Required action: If a line in the entries below contains "overline", copy it.

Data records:
====
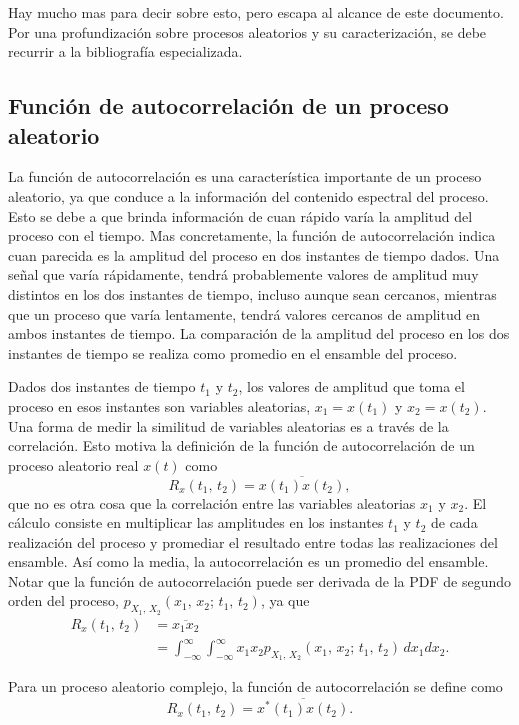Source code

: \documentclass[a4paper]{article}
\begin{document}
Hay mucho mas para decir sobre esto, pero escapa al alcance de este documento. Por una profundización sobre procesos aleatorios y su caracterización, se debe recurrir a la bibliografía especializada.

\subsection{Función de autocorrelación de un proceso aleatorio}

La función de autocorrelación es una característica importante de un proceso aleatorio, ya que conduce a la información del contenido espectral del proceso. Esto se debe a que brinda información de cuan rápido varía la amplitud del proceso con el tiempo. Mas concretamente, la función de autocorrelación indica cuan parecida es la amplitud del proceso en dos instantes de tiempo dados. Una señal que varía rápidamente, tendrá probablemente valores de amplitud muy distintos en los dos instantes de tiempo, incluso aunque sean cercanos, mientras que un proceso que varía lentamente, tendrá valores cercanos de amplitud en ambos instantes de tiempo. La comparación de la amplitud del proceso en los dos instantes de tiempo se realiza como promedio en el ensamble del proceso.

Dados dos instantes de tiempo \(t_1\) y \(t_2\), los valores de amplitud que toma el proceso en esos instantes son variables aleatorias, \(x_1=x(t_1)\) y \(x_2=x(t_2)\). Una forma de medir la similitud de variables aleatorias es a través de la correlación. Esto motiva la definición de la función de autocorrelación de un proceso aleatorio real \(x(t)\) como
\[
 R_x(t_1,\,t_2) = \overline{x(t_1)x(t_2)},
\]
que no es otra cosa que la correlación entre las variables aleatorias \(x_1\) y \(x_2\). El cálculo consiste en multiplicar las amplitudes en los instantes \(t_1\) y \(t_2\) de cada realización del proceso y promediar el resultado entre todas las realizaciones del ensamble. Así como la media, la autocorrelación es un promedio del ensamble. Notar que la función de autocorrelación puede ser derivada de la PDF de segundo orden del proceso, \(p_{X_1,\,X_2}(x_1,\,x_2;\,t_1,\,t_2)\), ya que
\begin{align*}
 R_x(t_1,\,t_2) &= \overline{x_1x_2}\\
   &=\int_{-\infty}^{\infty}\int_{-\infty}^{\infty}x_1x_2p_{X_1,\,X_2}(x_1,\,x_2;\,t_1,\,t_2)\,dx_1dx_2.
\end{align*}

Para un proceso aleatorio complejo, la función de autocorrelación se define como 
\[
 R_x(t_1,\,t_2) = \overline{x^*(t_1)x(t_2)}.
\]
\end{document}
====
The answer:
 R_x(t_1,\,t_2) = \overline{x(t_1)x(t_2)},
 R_x(t_1,\,t_2) &= \overline{x_1x_2}\\
 R_x(t_1,\,t_2) = \overline{x^*(t_1)x(t_2)}.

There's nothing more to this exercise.